- IATA: none; ICAO: MSLD;

Summary
- Airport type: Public
- Serves: San Francisco Gotera
- Elevation AMSL: 919 ft (280 m)
- Coordinates: 13°43′35″N 88°06′25″W﻿ / ﻿13.72639°N 88.10694°W

Map
- MSLD Location of the airport in El Salvador

Runways
| Direction | Length |  | Surface |
| m | ft |
| 01/19 | 985 | 3,232 | Asphalt |
- Source: Google Maps GCM

= Los Comandos Airport =

Los Comandos Airport is an airstrip serving the town of San Francisco Gotera in Morazán Department, El Salvador.

The runway is 3 km north of the town. There is rising terrain to the north.
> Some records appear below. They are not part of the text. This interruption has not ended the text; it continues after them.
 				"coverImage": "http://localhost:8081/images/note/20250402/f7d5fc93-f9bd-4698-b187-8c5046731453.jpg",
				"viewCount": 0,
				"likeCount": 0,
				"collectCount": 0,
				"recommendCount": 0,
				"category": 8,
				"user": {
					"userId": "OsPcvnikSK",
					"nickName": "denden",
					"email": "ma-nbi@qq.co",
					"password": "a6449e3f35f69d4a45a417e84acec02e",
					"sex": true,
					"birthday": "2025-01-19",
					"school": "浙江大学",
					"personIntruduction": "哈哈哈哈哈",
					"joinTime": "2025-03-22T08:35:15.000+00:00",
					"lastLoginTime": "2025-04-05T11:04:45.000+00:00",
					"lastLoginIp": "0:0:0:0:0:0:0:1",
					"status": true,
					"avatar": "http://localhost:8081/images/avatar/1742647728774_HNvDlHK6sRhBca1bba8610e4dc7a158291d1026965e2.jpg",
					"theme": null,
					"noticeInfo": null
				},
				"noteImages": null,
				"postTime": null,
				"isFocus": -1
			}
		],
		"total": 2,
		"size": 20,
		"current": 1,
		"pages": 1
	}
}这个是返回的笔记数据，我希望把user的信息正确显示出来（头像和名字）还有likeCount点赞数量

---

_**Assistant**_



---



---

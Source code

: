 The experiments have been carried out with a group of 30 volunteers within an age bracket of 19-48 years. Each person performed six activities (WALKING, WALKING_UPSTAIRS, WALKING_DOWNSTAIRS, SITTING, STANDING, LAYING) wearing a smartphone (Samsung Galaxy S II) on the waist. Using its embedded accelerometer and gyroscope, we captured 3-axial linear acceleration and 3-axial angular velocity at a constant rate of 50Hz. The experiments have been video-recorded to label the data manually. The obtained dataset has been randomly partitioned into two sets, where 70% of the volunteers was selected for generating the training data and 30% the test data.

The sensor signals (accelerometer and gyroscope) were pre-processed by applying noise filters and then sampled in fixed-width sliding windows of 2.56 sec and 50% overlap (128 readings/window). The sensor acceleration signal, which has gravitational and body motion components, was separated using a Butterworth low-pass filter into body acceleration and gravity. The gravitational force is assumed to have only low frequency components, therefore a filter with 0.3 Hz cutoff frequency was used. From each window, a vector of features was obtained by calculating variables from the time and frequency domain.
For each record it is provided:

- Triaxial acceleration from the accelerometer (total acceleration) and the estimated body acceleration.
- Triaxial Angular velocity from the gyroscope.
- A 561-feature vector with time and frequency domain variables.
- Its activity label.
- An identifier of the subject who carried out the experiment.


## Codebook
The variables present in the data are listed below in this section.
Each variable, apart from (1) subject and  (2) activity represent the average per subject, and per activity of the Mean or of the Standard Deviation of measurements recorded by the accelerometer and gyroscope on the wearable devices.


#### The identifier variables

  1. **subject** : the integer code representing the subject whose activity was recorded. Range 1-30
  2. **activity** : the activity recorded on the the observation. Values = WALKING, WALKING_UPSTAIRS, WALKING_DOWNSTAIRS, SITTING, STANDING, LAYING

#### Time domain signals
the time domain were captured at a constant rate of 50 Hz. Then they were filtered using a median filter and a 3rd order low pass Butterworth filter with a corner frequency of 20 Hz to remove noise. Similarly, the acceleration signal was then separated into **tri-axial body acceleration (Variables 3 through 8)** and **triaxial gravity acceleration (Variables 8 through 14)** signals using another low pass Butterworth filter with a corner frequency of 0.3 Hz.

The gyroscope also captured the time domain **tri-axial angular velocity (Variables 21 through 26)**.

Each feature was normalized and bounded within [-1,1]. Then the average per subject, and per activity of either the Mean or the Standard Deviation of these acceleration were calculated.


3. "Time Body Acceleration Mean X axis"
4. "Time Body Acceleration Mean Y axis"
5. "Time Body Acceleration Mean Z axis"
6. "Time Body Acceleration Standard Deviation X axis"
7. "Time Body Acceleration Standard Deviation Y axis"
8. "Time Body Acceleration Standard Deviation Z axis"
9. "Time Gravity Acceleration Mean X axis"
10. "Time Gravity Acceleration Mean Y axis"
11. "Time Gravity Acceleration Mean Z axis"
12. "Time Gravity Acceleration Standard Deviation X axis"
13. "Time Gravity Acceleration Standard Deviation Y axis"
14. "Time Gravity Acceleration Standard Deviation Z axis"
The Soto Cano VORTAC (Ident: ESC) is located 48.9 nmi northeast of Los Comandos. The Toncontin VOR-DME (Ident: TNT) is located 54.3 nmi east-northeast of the airstrip.

==Incidents==
On 9 November, 2000, a Basler BT-67 FAS119 of the Salvadoran Air Force was damaged beyond economic repair on landing at the airport. The aircraft suffered brake failure, overran the runway and collided with a tree.